Wes Anderson turns Gagosian into Joseph Cornell’s studio, the master of box-assemblage

From Queens to Paris: the American filmmaker signs The House on Utopia Parkway, an immersive exhibition whose installation resembles a life-size Cornell Box.

Joseph Cornell Pharmacy, 1943 Glass-paned wood cabinet, marbled paper, mirror, glass shelves, and twenty glass bottles containing various paper cuttings (crêpe, tissue, printed engravings, and maps), colored sand, pigment, colored aluminum foil, feathers, paper butterfly wing, dried leaf, glass marble, fibers, driftwood, wood marbles, glass rods, beads, seashells, crystals, stone, wood shavings, sawdust, sulfate, copper, wire, fruit pits, paint, water, and cork.
15 1/4 x 12 x 3 1/8 inches (38.7 x 30.5 x 7.9 cm)

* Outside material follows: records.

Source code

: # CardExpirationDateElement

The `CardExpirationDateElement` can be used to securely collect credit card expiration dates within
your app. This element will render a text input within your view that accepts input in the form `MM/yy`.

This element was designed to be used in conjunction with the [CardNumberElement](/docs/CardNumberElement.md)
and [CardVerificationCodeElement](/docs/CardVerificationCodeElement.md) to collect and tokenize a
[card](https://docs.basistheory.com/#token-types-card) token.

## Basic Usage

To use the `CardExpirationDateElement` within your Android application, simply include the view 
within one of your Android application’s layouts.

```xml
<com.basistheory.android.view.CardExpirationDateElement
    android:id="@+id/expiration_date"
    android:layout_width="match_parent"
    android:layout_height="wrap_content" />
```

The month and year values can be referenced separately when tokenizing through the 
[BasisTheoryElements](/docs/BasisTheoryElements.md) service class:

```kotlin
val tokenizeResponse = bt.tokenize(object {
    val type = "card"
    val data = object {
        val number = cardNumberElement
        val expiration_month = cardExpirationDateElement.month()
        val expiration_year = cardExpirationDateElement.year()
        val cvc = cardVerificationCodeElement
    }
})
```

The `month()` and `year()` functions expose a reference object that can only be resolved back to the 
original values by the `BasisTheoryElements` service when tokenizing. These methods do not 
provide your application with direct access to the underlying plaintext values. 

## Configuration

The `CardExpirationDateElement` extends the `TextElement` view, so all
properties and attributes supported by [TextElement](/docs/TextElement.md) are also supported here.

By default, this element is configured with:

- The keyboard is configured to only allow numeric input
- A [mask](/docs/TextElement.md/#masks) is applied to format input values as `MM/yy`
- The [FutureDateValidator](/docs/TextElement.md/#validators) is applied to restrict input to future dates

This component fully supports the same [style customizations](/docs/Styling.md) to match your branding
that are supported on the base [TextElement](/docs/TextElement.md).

© 2025 The Joseph and Robert Cornell Memorial Foundation/Licensed by VAGA at Artists Rights Society (ARS), New York
Photo: Dominique Uldry. Courtesy Gagosian

Joseph Cornell, 1972    

Photo: © Duane Michals
Courtesy of DC Moore Gallery, New York

Joseph Cornell’s studio in the basement of his family home in Queens, New York, 1971.

Photo: © Harry Roseman

Joseph Cornell Untitled (Medici Series, Pinturicchio Boy), c. 1950 Wood, glass, printed paper, and ink in wood and printed paper box construction
15 3/4 x 12 x 4 inches (40 x 30.5 x 10.2 cm)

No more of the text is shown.